W dawnych latach, gdy nie znano przyczyn poszczególnych chorób, powszechne było przekonanie, że morowe powietrze jest karą Bożą za popełnione niegodziwości i grzechy. Rezultatem tego myślenia był wzrost pobożności, a jego materialnym wyrazem krzyż morowy o dwóch poprzecznych, równoległych do siebie ramionach, zwany też Karawaką.
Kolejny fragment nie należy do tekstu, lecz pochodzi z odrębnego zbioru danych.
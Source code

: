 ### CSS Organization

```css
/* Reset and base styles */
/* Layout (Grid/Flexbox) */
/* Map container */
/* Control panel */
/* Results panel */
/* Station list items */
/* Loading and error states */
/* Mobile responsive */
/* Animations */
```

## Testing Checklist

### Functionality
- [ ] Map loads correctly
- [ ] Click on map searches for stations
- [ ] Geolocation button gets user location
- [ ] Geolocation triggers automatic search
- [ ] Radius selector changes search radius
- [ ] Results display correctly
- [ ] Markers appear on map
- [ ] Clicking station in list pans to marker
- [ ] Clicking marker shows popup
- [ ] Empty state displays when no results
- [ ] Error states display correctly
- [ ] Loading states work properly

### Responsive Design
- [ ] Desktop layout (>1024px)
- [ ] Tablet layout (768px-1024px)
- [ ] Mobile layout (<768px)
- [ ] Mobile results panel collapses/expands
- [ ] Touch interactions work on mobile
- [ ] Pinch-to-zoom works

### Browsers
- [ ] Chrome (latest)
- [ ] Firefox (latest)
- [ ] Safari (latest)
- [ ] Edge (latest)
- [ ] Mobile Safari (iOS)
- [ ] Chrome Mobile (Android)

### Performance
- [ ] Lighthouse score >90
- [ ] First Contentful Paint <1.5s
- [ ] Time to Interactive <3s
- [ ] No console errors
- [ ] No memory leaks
Zygmunt Gloger (1845-1910), wybitny etnograf, folklorysta, krajoznawca oraz historyk, w drugim tomie swojego dzieła Encyklopedii Staropolskiej tak ją opisał:
„Karawaka. Gdy w miasteczku hiszpańskim Caravaca zasłynął krzyż o dwóch poprzecznicach jako cudowny przeciwko morowemu powietrzu i stał się głośnym zwłaszcza w roku 1545 we Włoszech podczas zarazy morowej w mieście ówczesnego soboru Trydencie, wówczas pielgrzymi zaczęli przynosić do Polski relikwiarzyki w tym kształcie. (…) Pobożni w czasie morowego powietrza stawiali karawaki przy wsiach i miasteczkach, aby je zaraza mijała (…)”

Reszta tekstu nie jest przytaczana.